Closed silvanshade closed 4 months ago

oconnor663 commented 5 months ago

I have less free time for code reviews than I used to, so apologies in advance for taking a while to get to this. You might be interested in an RVV assembly implementation that I've been working on here: https://github.com/BLAKE3-team/BLAKE3/blob/guts_api/rust/guts/src/riscv_rva23u64.S. Unfortunately that branch is tied to a large refactoring, which makes it hard for me to land it in master.

silvanshade commented 5 months ago

@oconnor663 Oh cool, I didn't realize there was already some implementation work for RVV.

I'll probably give it a closer look soon but just out of curiosity, what state is it in? Any idea about the performance characteristics of it or anything else interesting to note?

Also, have you done any work on any SVE backend?

oconnor663 commented 5 months ago

(I just pushed a commit to clean up some function names, so you might need to refresh the page if you still have that .S file open.)

My implementation uses the Zbb and Zvbb extensions, so I don't think it will run on most real chips yet, even those that support V 1.0. I've been doing all the development under Qemu, so I've never done any real benchmarks, but it is passing tests. The missing work that makes it hard to land this is porting other SIMD implementations to this new API. I've done AVX-512 on that branch, but I need to do SSE2/4.1 and AVX2. There was also a minor perf regression in AVX512 that I'll need to track down. Then there are loose ends to tie up around e.g. MSVC-flavored assembly.

Most of the heavy lifting in the parallel implementation (which is what really matters for performance) is in blake3_guts_riscv_rva23u64_kernel, but that code is pretty straightforward without any significant open questions. There are more questions about how transposition should be done in calling functions like blake3_guts_riscv_rva23u64_hash_blocks, which currently uses vlsseg8e32.v. That instruction might be slow on real hardware, and I might need to experiment with doing simpler loads and then transposing in registers.

I haven't tried ARM SVE yet, no. (Also the NEON implementation in master almost certainly has some perf mistakes that someone more experienced could spot.)

silvanshade commented 5 months ago

My implementation uses the Zbb and Zvbb extensions, so I don't think it will run on most real chips yet, even those that support V 1.0. I've been doing all the development under Qemu, so I've never done any real benchmarks, but it is passing tests.

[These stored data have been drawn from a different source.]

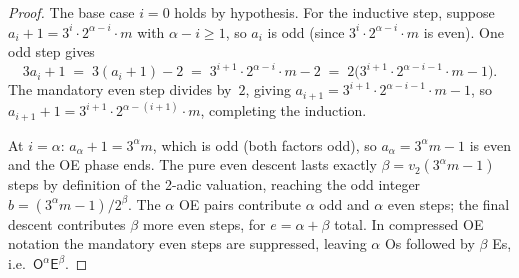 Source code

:\documentclass[11pt,a4paper]{article}
\theoremstyle{remark}
\theoremstyle{plain}
\begin{document}
\begin{proof}
The base case $i=0$ holds by hypothesis.
For the inductive step, suppose $a_i + 1 = 3^i \cdot 2^{\alpha-i} \cdot m$ with
$\alpha - i \geq 1$, so $a_i$ is odd (since $3^i \cdot 2^{\alpha-i} \cdot m$ is even).
One odd step gives
\[
  3a_i + 1 \;=\; 3(a_i + 1) - 2 \;=\; 3^{i+1} \cdot 2^{\alpha-i} \cdot m - 2
  \;=\; 2\bigl(3^{i+1} \cdot 2^{\alpha-i-1} \cdot m - 1\bigr).
\]
The mandatory even step divides by~$2$, giving
$a_{i+1} = 3^{i+1} \cdot 2^{\alpha-i-1} \cdot m - 1$,
so $a_{i+1} + 1 = 3^{i+1} \cdot 2^{\alpha-(i+1)} \cdot m$, completing the induction.

At $i = \alpha$: $a_\alpha + 1 = 3^\alpha m$, which is odd (both factors odd),
so $a_\alpha = 3^\alpha m - 1$ is even and the OE phase ends.
The pure even descent lasts exactly $\beta = v_2(3^\alpha m - 1)$ steps by
definition of the 2-adic valuation, reaching the odd integer $b = (3^\alpha m - 1)/2^\beta$.
The $\alpha$ OE pairs contribute $\alpha$ odd and $\alpha$ even steps;
the final descent contributes $\beta$ more even steps, for $e = \alpha + \beta$ total.
In compressed OE notation the mandatory even steps are suppressed,
leaving $\alpha$ Os followed by $\beta$ Es, i.e.\ $\mathsf{O}^\alpha\mathsf{E}^\beta$.
\end{proof}
\end{document}

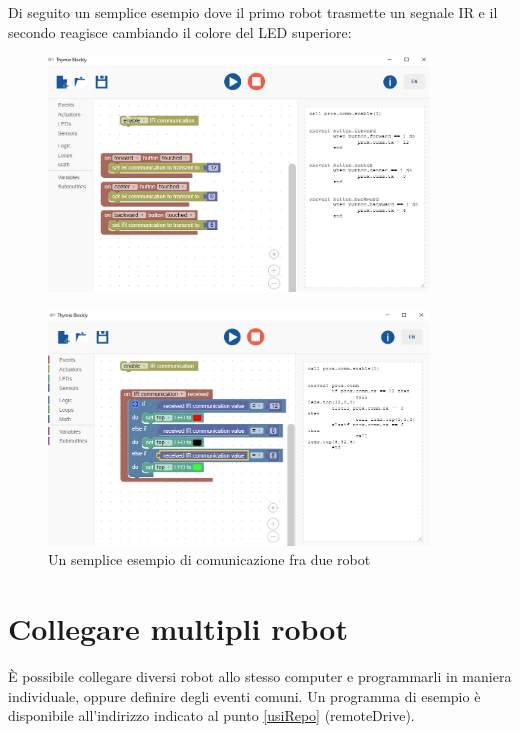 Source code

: \documentclass[12pt]{article}
\begin{document}
	Di seguito un semplice esempio dove il primo robot trasmette un segnale IR e il secondo reagisce cambiando il colore del LED superiore: 
	
	\begin{figure}[H]
		\centering
		\includegraphics[width=0.9\textwidth]{img/blocklyIR1.png}
		\label{blocklyIR1}
	\end{figure}
		
	\begin{figure}[H]
		\centering
		\includegraphics[width=0.9\textwidth]{img/blocklyIR2.png}
		\caption{Un semplice esempio di comunicazione fra due robot}
		\label{blocklyIR2}
	\end{figure}
	
	
\section{Collegare multipli robot}\label{multi-robot}

	È possibile collegare diversi robot allo stesso computer e programmarli in maniera individuale, oppure definire degli eventi comuni. Un programma di esempio è disponibile all'indirizzo indicato al punto \ref{usiRepo} (remoteDrive).
	
\end{document}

Interesting. Thanks for the information.

I've also been doing most of my experimentation under qemu. I did recently get a hold of a Pioneer (SG2042) but it only supports their 0.71 RVV and I haven't even tried to get tooling to work with that yet (in fact I've barely just gotten it to boot, heh). But it might be interesting to try and adapt what you have (sans the Zbb/Zvbb and whatever else is missing).

The missing work that makes it hard to land this is porting other SIMD implementations to this new API. I've done AVX-512 on that branch, but I need to do SSE2/4.1 and AVX2.

I'd be interested in helping with that effort if you'd like. If you could give me some pointers on where to start or whatever, I'd certainly take a look.

There are more questions about how transposition should be done in calling functions like blake3_guts_riscv_rva23u64_hash_blocks, which currently uses vlsseg8e32.v. That instruction might be slow on real hardware, and I might need to experiment with doing simpler loads and then transposing in registers.

Yeah, I noticed that. Seemed interesting. I'm also wondering how that will work out.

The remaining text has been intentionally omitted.